About this exercise:
Some lines in the data below hold the string "listed". Report how many, as a bare number.

Items from a data source
--------------------
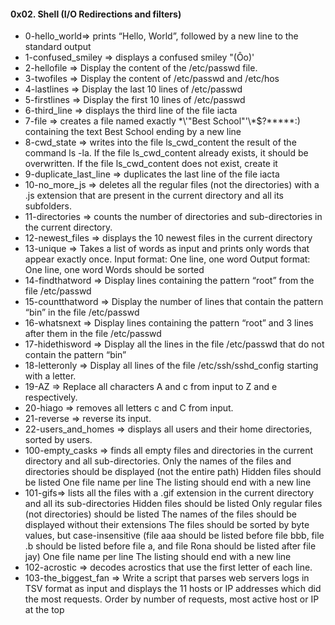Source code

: #### 0x02. Shell (I/O Redirections and filters)

* 0-hello_world=> prints “Hello, World”, followed by a new line to the standard output
* 1-confused_smiley => displays a confused smiley "(Ôo)'
* 2-hellofile => Display the content of the /etc/passwd file.
* 3-twofiles => Display the content of /etc/passwd and /etc/hos
* 4-lastlines => Display the last 10 lines of /etc/passwd
* 5-firstlines => Display the first 10 lines of /etc/passwd
* 6-third_line => displays the third line of the file iacta
* 7-file => creates a file named exactly \*\\'"Best School"\'\\*$\?\*\*\*\*\*:) containing the text Best School ending by a new line
* 8-cwd_state => writes into the file ls_cwd_content the result of the command ls -la. If the file ls_cwd_content already exists, it should be overwritten. If the file ls_cwd_content does not exist, create it
* 9-duplicate_last_line => duplicates the last line of the file iacta
* 10-no_more_js => deletes all the regular files (not the directories) with a .js extension that are present in the current directory and all its subfolders.
* 11-directories => counts the number of directories and sub-directories in the current directory.
* 12-newest_files => displays the 10 newest files in the current directory
* 13-unique => Takes a list of words as input and prints only words that appear exactly once.
Input format: One line, one word Output format: One line, one word
Words should be sorted
* 14-findthatword => Display lines containing the pattern “root” from the file /etc/passwd
* 15-countthatword => Display the number of lines that contain the pattern “bin” in the file /etc/passwd
* 16-whatsnext => Display lines containing the pattern “root” and 3 lines after them in the file /etc/passwd
* 17-hidethisword => Display all the lines in the file /etc/passwd that do not contain the pattern “bin”
* 18-letteronly => Display all lines of the file /etc/ssh/sshd_config starting with a letter.
* 19-AZ => Replace all characters A and c from input to Z and e respectively.
* 20-hiago => removes all letters c and C from input.
* 21-reverse =>  reverse its input.
* 22-users_and_homes => displays all users and their home directories, sorted by users.
* 100-empty_casks => finds all empty files and directories in the current directory and all sub-directories.
Only the names of the files and directories should be displayed (not the entire path)
Hidden files should be listed
One file name per line
The listing should end with a new line
*  101-gifs=> lists all the files with a .gif extension in the current directory and all its sub-directories
Hidden files should be listed
Only regular files (not directories) should be listed
The names of the files should be displayed without their extensions
The files should be sorted by byte values, but case-insensitive (file aaa should be listed before file bbb, file .b should be listed before file a, and file Rona should be listed after file jay)
One file name per line
The listing should end with a new line
* 102-acrostic => decodes acrostics that use the first letter of each line.
* 103-the_biggest_fan => Write a script that parses web servers logs in TSV format as input and displays the 11 hosts or IP addresses which did the most requests.
Order by number of requests, most active host or IP at the top


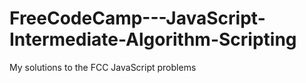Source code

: # FreeCodeCamp---JavaScript-Intermediate-Algorithm-Scripting
My solutions to the FCC JavaScript problems
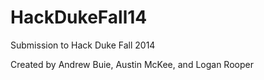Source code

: HackDukeFall14
==============

Submission to Hack Duke Fall 2014

Created by Andrew Buie, Austin McKee, and Logan Rooper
--------------------
Solution for this task:
4